Il testo dell'art. 2735 c.c. recita testualmente che la confessione stragiudiziale fatta alla parte od a chi la rappresenta ha la stessa efficacia probatoria di quella giudiziale, mentre se è fatta a un terzo o se è contenuta in un testamento, è liberamente apprezzata dal giudice.

La sentenza in commento ribadisce l'orientamento emerso nella precedente giurisprudenza di legittimità.

In linea generale, perchè una dichiarazione sia qualificabile come confessione, essa deve constare di un elemento soggettivo, consistente nella consapevolezza e volontà di ammettere e riconoscere la verità di un fatto a sè sfavorevole e favorevole all'altra parte, e di un elemento oggettivo, che si ha qualora dall'ammissione del fatto obiettivo che forma oggetto della confessione, escludente qualsiasi contestazione sul punto, derivi un concreto pregiudizio all'interesse del dichiarante e al contempo un corrispondente vantaggio nei confronti del destinatario della confessione (Cass. civ., sez. lav., 23 maggio 2018,n.12798; Cass. civ., sez. lav., 19 novembre 2010,n.23495; Cass. civ., sez. lav., 15 novembre 2002, n.16127).

Tale assunto ha trovato accoglimento anche nella giurisprudenza delle sezioni unite (Cass. civ., Sez. Un., 25 marzo 2013, n.7381).

Ciò premesso, ai sensi del combinato disposto degli artt. 2733 e 2735 c.c. il riconoscimento di una delle parti della verità di un fatto dal quale derivino conseguenze svantaggiose per il dichiarante in materia di diritti disponibili anche se fatta all'altra parte fuori del giudizio costituisce confessione con efficacia di piena prova a carico del confidente indipendentemente dal fine per il quale la confessione sia resa (Cass. civ., sez. III, 25 marzo 2002, n.4204).

Infatti in tale ottica si è affermato il principio che gli effetti dell'affermazione del fatto storico dubbio non possono dipendere dallo stato soggettivo o dalla valutazione che ne fa il confitente, poichè la confessione giudiziale costituisce una dichiarazione di scienza, il cui elemento essenziale è l'affermazione inequivoca in ordine ad un fatto storico dubbio, resa la quale gli effetti che ne derivano sono stabiliti dalla legge. Pertanto, ne consegue che è irrilevante l'indagine sull'intento perseguito dall'autore di essa nel renderla, in quanto non spiega alcuna rilevanza nè che l'autore della confessione abbia voluto scientemente costituire una prova, nè il fine per il quale ha pronunciato la dichiarazione (Cass. civ., sez. lav., 30 settembre 2016, n. 19554; Cass. civ., sez. III, 5 dicembre 2003, n.18655).
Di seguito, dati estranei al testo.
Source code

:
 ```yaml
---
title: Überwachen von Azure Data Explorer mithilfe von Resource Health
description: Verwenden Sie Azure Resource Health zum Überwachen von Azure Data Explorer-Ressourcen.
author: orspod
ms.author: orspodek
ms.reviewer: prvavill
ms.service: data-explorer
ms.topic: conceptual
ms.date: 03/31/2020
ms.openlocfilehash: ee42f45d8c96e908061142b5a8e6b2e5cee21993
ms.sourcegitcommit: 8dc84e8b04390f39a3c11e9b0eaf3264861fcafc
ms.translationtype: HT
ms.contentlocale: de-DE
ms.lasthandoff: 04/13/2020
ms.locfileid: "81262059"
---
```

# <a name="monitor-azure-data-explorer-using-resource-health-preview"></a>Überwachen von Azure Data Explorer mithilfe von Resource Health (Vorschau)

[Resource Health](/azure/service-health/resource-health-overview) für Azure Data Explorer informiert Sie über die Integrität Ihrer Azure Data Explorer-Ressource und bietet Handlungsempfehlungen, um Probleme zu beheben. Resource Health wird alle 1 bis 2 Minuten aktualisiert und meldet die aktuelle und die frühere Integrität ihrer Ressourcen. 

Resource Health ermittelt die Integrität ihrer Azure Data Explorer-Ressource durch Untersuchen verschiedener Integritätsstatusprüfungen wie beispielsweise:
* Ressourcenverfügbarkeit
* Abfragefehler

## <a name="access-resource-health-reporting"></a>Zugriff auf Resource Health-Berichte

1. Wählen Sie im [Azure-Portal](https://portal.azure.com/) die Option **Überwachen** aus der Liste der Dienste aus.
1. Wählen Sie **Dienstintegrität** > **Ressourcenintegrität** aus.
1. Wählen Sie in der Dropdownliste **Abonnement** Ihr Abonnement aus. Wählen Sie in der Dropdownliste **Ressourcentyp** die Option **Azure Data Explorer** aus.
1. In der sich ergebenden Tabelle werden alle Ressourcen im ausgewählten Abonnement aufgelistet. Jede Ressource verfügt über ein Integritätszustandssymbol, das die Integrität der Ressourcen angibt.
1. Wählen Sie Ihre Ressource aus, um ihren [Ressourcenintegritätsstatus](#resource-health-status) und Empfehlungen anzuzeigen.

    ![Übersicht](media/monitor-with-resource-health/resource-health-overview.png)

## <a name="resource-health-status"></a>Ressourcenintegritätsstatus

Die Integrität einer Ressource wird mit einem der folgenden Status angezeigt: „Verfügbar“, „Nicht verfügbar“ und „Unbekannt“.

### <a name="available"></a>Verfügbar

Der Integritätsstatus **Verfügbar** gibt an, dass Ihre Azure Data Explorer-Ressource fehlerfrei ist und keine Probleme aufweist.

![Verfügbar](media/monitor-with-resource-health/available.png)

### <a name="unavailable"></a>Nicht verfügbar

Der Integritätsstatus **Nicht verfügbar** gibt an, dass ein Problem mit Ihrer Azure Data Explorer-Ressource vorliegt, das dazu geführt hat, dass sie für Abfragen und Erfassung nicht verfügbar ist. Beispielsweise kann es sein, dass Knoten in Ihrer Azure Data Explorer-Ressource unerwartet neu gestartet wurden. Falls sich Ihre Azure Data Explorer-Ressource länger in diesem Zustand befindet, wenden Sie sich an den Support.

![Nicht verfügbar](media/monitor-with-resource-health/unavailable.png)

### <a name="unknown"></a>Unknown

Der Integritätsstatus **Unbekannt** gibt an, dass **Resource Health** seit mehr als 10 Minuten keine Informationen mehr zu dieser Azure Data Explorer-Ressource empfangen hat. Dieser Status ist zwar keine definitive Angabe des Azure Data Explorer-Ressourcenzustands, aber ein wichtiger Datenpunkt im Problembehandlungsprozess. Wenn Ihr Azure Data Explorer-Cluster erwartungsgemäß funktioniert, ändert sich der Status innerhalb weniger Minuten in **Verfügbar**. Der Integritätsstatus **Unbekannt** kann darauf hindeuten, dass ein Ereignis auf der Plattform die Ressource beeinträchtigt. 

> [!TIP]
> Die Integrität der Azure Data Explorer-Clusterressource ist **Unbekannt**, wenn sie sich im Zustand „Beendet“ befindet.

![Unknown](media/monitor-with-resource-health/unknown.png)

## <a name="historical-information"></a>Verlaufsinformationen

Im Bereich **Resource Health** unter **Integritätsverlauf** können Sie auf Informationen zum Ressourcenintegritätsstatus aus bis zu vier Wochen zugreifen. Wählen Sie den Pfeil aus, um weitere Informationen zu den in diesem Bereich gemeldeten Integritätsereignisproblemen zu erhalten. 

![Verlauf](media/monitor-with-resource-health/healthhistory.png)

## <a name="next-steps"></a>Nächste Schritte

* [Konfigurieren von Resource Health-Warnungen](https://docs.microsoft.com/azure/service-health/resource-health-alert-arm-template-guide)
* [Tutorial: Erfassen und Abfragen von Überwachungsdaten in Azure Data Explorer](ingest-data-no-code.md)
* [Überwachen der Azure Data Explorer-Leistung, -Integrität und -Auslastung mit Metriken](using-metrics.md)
Quanto all'animus confitendi si deve ricordare l'insegnamento di legittimità secondo cui tale elemento del foro interno, presupposto dall'art. 2730 c.c., come elemento della confessione, postula la volontà e la consapevolezza di riconoscere la verità del fatto dichiarato, il quale sia obiettivamente sfavorevole al dichiarante e favorevole all'altra parte, ma non richiede anche l'ulteriore consapevolezza di tale obiettiva incidenza del fatto stesso e del valore probatorio della confessione (Cass. civ., sez. lav., 11 aprile 2000, n.4608;Cass. civ., 19 ottobre 1985, n. 5141; Cass. civ., 5 marzo 1990, n. 1723).
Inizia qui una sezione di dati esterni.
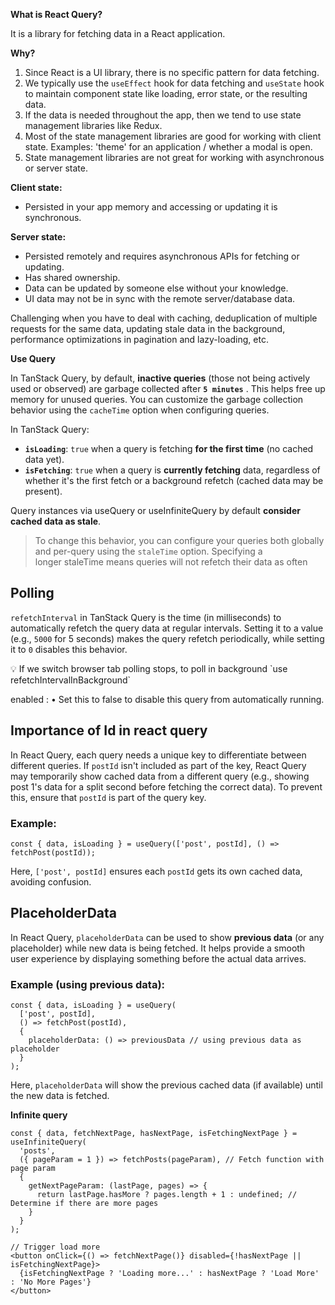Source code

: **What is React Query?**

It is a library for fetching data in a React application.

**Why?**

1. Since React is a UI library, there is no specific pattern for data fetching.
2. We typically use the `useEffect` hook for data fetching and `useState` hook to maintain component state like loading, error state, or the resulting data.
3. If the data is needed throughout the app, then we tend to use state management libraries like Redux.
4. Most of the state management libraries are good for working with client state. Examples: 'theme' for an application / whether a modal is open.
5. State management libraries are not great for working with asynchronous or server state.

**Client state:**

- Persisted in your app memory and accessing or updating it is synchronous.

**Server state:**

- Persisted remotely and requires asynchronous APIs for fetching or updating.
- Has shared ownership.
- Data can be updated by someone else without your knowledge.
- UI data may not be in sync with the remote server/database data.

Challenging when you have to deal with caching, deduplication of multiple requests for the same data, updating stale data in the background, performance optimizations in pagination and lazy-loading, etc.

**Use Query**

In TanStack Query, by default, **inactive queries** (those not being actively used or observed) are garbage collected after **`5 minutes`** . This helps free up memory for unused queries. You can customize the garbage collection behavior using the `cacheTime` option when configuring queries.

In TanStack Query:

- **`isLoading`**: `true` when a query is fetching **for the first time** (no cached data yet).
- **`isFetching`**: `true` when a query is **currently fetching** data, regardless of whether it's the first fetch or a background refetch (cached data may be present).

Query instances via useQuery or useInfiniteQuery by default **consider cached data as stale**.

> To change this behavior, you can configure your queries both globally and per-query using the `staleTime` option. Specifying a longer staleTime means queries will not refetch their data as often
> 

## Polling

`refetchInterval` in TanStack Query is the time (in milliseconds) to automatically refetch the query data at regular intervals. Setting it to a value (e.g., `5000` for 5 seconds) makes the query refetch periodically, while setting it to `0` disables this behavior.

<aside>
💡 If we switch browser tab polling stops, to poll in background `use refetchIntervalInBackground`

</aside>

enabled : 
• Set this to false to disable this query from automatically running.

## Importance of Id in react query

In React Query, each query needs a unique key to differentiate between different queries. If `postId` isn't included as part of the key, React Query may temporarily show cached data from a different query (e.g., showing post 1's data for a split second before fetching the correct data). To prevent this, ensure that `postId` is part of the query key.

### Example:

```
const { data, isLoading } = useQuery(['post', postId], () => fetchPost(postId));

```

Here, `['post', postId]` ensures each `postId` gets its own cached data, avoiding confusion.

## PlaceholderData

In React Query, `placeholderData` can be used to show **previous data** (or any placeholder) while new data is being fetched. It helps provide a smooth user experience by displaying something before the actual data arrives.

### Example (using previous data):

```
const { data, isLoading } = useQuery(
  ['post', postId],
  () => fetchPost(postId),
  {
    placeholderData: () => previousData // using previous data as placeholder
  }
);

```

Here, `placeholderData` will show the previous cached data (if available) until the new data is fetched.

**Infinite query**
```tsx
const { data, fetchNextPage, hasNextPage, isFetchingNextPage } = useInfiniteQuery(
  'posts',
  ({ pageParam = 1 }) => fetchPosts(pageParam), // Fetch function with page param
  {
    getNextPageParam: (lastPage, pages) => {
      return lastPage.hasMore ? pages.length + 1 : undefined; // Determine if there are more pages
    }
  }
);

// Trigger load more
<button onClick={() => fetchNextPage()} disabled={!hasNextPage || isFetchingNextPage}>
  {isFetchingNextPage ? 'Loading more...' : hasNextPage ? 'Load More' : 'No More Pages'}
</button>

```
Nella giurisprudenza di legittimità si è quindi affermato il correlato principio che la confessione stragiudiziale fatta ad un terzo non costituisce una prova legale, come la confessione giudiziale e stragiudiziale fatta alla parte od a chi la rappresenta, e tuttavia non è valutabile alla stregua di un mero indizio, idoneo a fondare unicamente una presunzione, ovvero ad integrare una prova manchevole, essendo, in realtà, un mezzo di prova diretta, su cui il giudice può basare, anche in via esclusiva, il proprio convincimento in esito al libero apprezzamento (Cass. civ., sez. VI, 15 marzo 2018, n. 6459).
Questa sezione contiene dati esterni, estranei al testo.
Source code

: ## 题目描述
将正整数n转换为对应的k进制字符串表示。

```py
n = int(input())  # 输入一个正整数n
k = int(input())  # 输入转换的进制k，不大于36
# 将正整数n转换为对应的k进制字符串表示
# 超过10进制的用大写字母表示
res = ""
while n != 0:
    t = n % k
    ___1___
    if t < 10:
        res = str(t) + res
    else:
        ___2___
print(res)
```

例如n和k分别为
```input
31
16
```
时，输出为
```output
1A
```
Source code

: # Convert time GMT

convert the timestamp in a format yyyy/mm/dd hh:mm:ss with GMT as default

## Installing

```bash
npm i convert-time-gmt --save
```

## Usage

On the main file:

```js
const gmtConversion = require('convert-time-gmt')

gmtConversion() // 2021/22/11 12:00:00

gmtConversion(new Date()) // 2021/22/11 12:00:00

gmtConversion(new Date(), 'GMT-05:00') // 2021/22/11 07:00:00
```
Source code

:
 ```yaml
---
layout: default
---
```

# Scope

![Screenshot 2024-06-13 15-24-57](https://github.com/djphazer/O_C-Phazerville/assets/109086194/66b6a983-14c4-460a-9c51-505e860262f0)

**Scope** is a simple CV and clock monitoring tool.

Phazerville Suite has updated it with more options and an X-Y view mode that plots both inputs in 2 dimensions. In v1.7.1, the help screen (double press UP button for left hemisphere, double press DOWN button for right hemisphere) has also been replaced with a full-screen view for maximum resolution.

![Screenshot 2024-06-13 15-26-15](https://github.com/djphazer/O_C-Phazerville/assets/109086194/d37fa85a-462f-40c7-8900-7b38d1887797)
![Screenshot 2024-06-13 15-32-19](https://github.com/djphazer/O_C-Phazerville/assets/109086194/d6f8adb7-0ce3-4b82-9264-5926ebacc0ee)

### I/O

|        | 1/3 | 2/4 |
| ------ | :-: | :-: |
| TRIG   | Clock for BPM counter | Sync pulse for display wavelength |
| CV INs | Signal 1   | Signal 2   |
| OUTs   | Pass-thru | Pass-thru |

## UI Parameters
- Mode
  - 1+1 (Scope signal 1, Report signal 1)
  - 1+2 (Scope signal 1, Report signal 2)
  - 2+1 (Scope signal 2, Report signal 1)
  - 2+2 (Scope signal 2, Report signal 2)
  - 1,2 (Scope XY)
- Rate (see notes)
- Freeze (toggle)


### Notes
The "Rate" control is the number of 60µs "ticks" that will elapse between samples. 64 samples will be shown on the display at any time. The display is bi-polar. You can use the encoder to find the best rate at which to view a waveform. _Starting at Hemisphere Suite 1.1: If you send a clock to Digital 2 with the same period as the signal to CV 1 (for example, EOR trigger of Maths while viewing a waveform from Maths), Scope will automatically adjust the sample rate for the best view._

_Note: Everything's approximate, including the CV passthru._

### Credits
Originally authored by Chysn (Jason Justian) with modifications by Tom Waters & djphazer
Aggiungasi che l'art. 2730 c.c. richiede, tra l'altro, la volontà di riconoscere la verità, con la conseguenza che non sarebbero ipotizzabili confessioni involontarie, ragione per cui l'elemento soggettivo della confessione costituito dall'animus confitendi, si configura come volontà e consapevolezza di riconoscere la verità del fatto dichiarato, obiettivamente sfavorevole al dichiarante e favorevole all'altra parte, senza che sia richiesta l'ulteriore consapevolezza di tale obiettiva incidenza e delle conseguenze giuridiche che ne possono derivare (Cass. civ., sez. lav., 11 aprile 2000, n. 4608).

Ai sensi del combinato disposto degli artt. 2733 e 2735 c.c. il riconoscimento di una delle parti della verità di un fatto dal quale derivino conseguenze svantaggiose per il dichiarante in materia di diritti disponibili anche se fatta all'altra parte fuori del giudizio costituiscono confessione con efficacia di piena prova a carico del confidente indipendentemente dal fine per il quale la confessione sia resa (Cass. civ., sez. III, 25 marzo 2002, n.4204).

La Cassazione ha quindi correttamente ritenuto che gli articoli apparsi sui giornali erano idonei ad integrare l'esistenza di vere e proprie dichiarazioni confessorie stragiudiziali, rese dall'inventore e dal mimo del prodotto oggetto della presunta violazione del diritto d'autore, circa il fatto che quest'ultimo costituiva una riproduzione evolutiva del personaggio protetto da copyright. Il convenuto aveva, infatti, dichiarato nel corso di un'intervista di avere sostanzialmente adottato il personaggio in questione, trattandosi di un povero diavolo che faceva la mascotte in una squadra di basket, e facendolo così diventare un divo della televisione e della canzone, rispondendo affermativamente alla domanda del giornalista se era vero che l'avesse importato.

Tali dichiarazioni venivano, successivamente, sostanzialmente confermate, ad un'altra rivista a distanza di qualche anno, dal mimo dello stesso personaggio, il quale affermava di essere a conoscenza del fatto che quest'ultimo era stato comprato in America.